Likewise the cosmological and theological debates of the imperial period survive in his Commentary on the Timaeus, written when Proclus was 28. This work documents centuries of an interpretive tradition that no doubt began as soon as the Timaeus was written. Proclus refers back to the lost commentaries of a number of predecessors, including Plotinus’ disciples, Amelius and Porphyry, the Academic Crantor, the Middle Platonist Moderatus, and the Neoplatonists lamblichus and Syrianus, the latter Proclus’ own teacher. The proemium of the Timaeus ( Ti. 27d6-29d5) forms the basis for the bulk of Proclus’ discussion. In Plato’s text, we find ‘Timaeus’ asking a timeless cosmological question: ‘‘Has the world always been in existence...or did it arise, taking its origin from some beginning?’’ (28b5-7). ‘‘Timaeus’’ answers his own question in the next line: ‘‘It came into existence,’’ he says (gegonen, 28b7). But this use of the word gegonen (‘‘came into existence,’’ ‘‘was generated’’) is actually problematic for the Platonists, since the orthodox Neoplatonist position held that the world was eternal, a point that they disputed hotly with their Christian contemporaries. Proclus’ predecessors grappled mightily with this exegetical problem. Proclus cites Alcinous/Albinus, some anonymous Platonists, and Porphyry and lamblichus, all on this particular Greek word.

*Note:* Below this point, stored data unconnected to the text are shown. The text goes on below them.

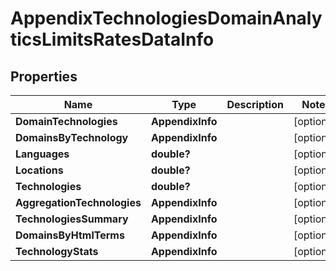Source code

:# AppendixTechnologiesDomainAnalyticsLimitsRatesDataInfo


## Properties

| Name | Type | Description | Notes |
|------------ | ------------- | ------------- | -------------|
**DomainTechnologies** | **AppendixInfo** |  |[optional]|
**DomainsByTechnology** | **AppendixInfo** |  |[optional]|
**Languages** | **double?** |  |[optional]|
**Locations** | **double?** |  |[optional]|
**Technologies** | **double?** |  |[optional]|
**AggregationTechnologies** | **AppendixInfo** |  |[optional]|
**TechnologiesSummary** | **AppendixInfo** |  |[optional]|
**DomainsByHtmlTerms** | **AppendixInfo** |  |[optional]|
**TechnologyStats** | **AppendixInfo** |  |[optional]|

In fact, Neoplatonists kept lists of exegetical solutions to those contradictions of Plato’s text which seemed to suggest that the world did begin from a certain point in time. An earlier, more strictly Platonic explanation of the text assumes that by ‘‘generated’’ Plato must mean composite. Or again, the world could be generated in the sense that it was dependent on a higher, external cause. Or, once more, one could distinguish between eternity and sempeternity (or indefinite duration as opposed to unchanging existence). Proclus concludes that the world is ‘‘in virtue of its body, wholly becoming, and yet Plato bestows on it another aspect, its quality of being not originated, since the world is also a god’’ (in Ti. 1.276; for a discussion of these lists, see Sorabji 1987; J. F. Phillips 1997: 173-96).